# Partial Fourier techniques in single-shot cross-term spatiotemporal   encoded MRI

**Authors:** Zhiyong Zhang, Lucio Frydman

arXiv: 1705.09352 · 2017-05-29

## TL;DR

This paper investigates partial Fourier transform techniques in single-shot xSPEN MRI to reduce SNR penalties and improve sensitivity, demonstrating practical benefits on preclinical and human scanners.

## Contribution

It introduces novel partial Fourier methods tailored for xSPEN MRI, optimizing image quality and acquisition efficiency by exploiting the unique encoding scheme.

## Key findings

- Partial Fourier xSPEN reduces acquisition time and enhances sensitivity.
- Implementation along the xSPEN axis yields significant performance gains.
- Methods are validated on preclinical and human MRI scanners.

## Abstract

Purpose: Cross-term spatiotemporal encoding-xSPEN-is a single-shot imaging approach with exceptional resilience to field heterogeneities: its images do not require a priori information nor use post-acquisition corrections, to deliver faithfully the spatial distribution. xSPEN, however, suffers from SNR penalties due to its non-Fourier nature and due to diffusion losses- specially when desiring high resolution.
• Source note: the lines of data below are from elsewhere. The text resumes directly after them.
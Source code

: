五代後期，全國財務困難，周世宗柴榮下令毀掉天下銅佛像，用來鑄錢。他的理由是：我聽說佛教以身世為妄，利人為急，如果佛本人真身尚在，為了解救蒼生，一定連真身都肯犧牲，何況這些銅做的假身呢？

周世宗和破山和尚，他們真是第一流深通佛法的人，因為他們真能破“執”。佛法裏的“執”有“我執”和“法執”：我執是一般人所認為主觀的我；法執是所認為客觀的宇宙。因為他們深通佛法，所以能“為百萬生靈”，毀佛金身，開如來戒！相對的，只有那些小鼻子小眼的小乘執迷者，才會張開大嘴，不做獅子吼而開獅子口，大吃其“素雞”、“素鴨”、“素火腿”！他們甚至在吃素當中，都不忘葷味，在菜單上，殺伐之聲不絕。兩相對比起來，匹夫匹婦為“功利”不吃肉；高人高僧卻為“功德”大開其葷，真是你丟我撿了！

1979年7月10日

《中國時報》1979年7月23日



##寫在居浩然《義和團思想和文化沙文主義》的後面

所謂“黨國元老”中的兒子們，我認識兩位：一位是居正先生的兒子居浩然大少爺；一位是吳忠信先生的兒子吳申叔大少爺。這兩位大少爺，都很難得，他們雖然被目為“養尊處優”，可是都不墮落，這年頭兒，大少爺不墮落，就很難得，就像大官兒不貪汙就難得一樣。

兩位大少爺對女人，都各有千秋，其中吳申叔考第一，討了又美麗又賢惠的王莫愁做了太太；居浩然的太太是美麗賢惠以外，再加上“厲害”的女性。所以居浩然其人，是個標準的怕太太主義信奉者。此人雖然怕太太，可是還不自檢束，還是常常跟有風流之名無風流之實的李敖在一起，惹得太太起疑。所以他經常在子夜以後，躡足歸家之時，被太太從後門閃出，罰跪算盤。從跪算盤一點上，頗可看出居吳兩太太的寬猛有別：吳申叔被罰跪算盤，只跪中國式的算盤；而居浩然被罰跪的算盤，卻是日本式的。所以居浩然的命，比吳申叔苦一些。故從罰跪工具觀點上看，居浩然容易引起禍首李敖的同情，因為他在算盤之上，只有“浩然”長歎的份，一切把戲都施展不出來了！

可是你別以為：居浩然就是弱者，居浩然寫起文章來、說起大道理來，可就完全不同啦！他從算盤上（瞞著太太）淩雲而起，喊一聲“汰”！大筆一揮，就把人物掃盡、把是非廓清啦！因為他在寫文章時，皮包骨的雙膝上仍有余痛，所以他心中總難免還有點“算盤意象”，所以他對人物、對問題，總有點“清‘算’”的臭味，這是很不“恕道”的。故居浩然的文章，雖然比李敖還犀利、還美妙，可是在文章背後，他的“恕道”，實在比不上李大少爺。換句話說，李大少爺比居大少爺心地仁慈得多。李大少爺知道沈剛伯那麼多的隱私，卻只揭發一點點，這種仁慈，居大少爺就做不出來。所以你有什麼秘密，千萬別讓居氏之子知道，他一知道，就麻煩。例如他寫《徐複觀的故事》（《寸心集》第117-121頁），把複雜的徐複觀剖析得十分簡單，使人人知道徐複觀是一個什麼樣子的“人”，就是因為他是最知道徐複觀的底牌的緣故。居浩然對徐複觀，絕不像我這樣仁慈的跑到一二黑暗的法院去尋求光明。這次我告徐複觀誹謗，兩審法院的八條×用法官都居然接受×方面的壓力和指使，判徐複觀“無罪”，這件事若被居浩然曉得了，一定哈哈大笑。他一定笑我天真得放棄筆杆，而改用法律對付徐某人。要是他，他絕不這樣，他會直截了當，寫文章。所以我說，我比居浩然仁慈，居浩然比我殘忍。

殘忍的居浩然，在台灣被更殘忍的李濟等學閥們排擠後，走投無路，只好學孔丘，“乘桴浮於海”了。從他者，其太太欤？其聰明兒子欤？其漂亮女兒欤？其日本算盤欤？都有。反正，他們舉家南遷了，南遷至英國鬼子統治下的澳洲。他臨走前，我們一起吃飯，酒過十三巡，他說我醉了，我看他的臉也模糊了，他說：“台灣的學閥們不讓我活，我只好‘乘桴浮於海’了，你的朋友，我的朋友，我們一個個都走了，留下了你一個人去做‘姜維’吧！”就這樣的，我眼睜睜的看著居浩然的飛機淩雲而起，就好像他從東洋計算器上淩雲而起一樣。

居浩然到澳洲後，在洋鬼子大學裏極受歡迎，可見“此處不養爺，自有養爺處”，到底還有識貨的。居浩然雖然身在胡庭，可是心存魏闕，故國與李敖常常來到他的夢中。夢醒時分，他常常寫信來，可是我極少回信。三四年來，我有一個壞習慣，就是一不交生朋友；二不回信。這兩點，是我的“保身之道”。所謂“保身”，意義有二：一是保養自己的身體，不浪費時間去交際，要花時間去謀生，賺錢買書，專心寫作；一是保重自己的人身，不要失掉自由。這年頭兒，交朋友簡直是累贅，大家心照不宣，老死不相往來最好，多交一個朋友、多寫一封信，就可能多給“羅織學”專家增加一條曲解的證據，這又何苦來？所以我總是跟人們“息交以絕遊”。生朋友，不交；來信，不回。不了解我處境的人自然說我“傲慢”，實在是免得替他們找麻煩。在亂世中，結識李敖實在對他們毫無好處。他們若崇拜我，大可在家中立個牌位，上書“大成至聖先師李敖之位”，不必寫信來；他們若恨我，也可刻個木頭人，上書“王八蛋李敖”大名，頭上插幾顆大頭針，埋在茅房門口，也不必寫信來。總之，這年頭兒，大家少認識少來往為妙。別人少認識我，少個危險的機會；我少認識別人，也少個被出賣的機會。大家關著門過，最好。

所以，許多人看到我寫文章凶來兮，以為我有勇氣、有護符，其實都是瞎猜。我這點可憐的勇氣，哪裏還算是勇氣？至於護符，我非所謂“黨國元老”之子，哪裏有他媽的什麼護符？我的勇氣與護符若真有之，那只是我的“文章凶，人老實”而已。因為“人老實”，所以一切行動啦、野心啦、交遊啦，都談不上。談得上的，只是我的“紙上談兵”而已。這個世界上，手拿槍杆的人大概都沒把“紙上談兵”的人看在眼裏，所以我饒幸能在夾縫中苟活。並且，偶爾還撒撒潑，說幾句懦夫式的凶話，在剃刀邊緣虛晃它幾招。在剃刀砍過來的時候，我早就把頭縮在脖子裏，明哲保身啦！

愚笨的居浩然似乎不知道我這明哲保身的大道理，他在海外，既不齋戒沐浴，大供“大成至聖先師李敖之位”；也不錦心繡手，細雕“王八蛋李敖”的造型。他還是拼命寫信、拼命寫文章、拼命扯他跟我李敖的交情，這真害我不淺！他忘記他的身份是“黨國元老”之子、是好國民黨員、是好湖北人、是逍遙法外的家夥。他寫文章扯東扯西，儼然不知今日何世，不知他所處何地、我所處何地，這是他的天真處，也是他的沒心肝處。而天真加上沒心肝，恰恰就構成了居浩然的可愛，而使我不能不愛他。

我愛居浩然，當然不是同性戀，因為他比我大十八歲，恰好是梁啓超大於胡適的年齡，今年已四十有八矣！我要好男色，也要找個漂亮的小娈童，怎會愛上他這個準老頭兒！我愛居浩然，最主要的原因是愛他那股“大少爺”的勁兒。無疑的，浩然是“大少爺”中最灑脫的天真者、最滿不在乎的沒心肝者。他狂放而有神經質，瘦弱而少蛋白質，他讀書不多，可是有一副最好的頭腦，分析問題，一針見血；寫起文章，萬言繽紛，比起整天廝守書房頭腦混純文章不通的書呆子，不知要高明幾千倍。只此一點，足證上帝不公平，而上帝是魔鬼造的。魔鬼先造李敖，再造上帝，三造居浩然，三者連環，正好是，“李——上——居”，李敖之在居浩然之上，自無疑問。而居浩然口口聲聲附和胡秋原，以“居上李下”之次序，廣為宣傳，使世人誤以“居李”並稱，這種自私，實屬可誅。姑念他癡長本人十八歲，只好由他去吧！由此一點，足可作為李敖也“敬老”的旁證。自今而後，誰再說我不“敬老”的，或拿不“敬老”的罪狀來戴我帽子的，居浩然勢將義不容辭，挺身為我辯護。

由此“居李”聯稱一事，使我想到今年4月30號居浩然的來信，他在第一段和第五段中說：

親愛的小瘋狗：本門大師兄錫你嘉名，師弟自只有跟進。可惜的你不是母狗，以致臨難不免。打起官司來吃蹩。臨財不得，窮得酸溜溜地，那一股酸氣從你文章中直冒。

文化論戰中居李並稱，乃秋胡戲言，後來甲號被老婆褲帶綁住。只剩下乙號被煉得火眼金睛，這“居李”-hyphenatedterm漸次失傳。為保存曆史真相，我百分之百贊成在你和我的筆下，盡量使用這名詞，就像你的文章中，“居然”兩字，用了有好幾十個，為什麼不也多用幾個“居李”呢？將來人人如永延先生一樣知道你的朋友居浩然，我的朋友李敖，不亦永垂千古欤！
This study explores partial Fourier transform approaches that acting along either the readout or the spatiotemporally-encoded dimensions, reduce these penalties.   Methods: xSPEN uses an orthogonal gradient to read, in direct space, the lowbandwidth dimension. This changes substantially the nature of partial Fourier acquisitions vis-a-vis conventional imaging counterparts. A suitable theoretical analysis, however, allows one to implement these procedures along either the low-bandwidth or readout axes.   Results: Partial Fourier single-shot xSPEN methods are illustrated on preclinical and human scanners. Owing to their reduction in the experimental acquisition times, these methods provide substantial sensitivity gains vis-a-vis previous implementations for a given targeted in-plane resolution. The magnitude of these gains is as expected.   Conclusion: Partial Fourier approaches, particularly when implemented along the xSPEN axis, can provide substantial sensitivity advantages at minimal costs in the operation of the single-shot experiments.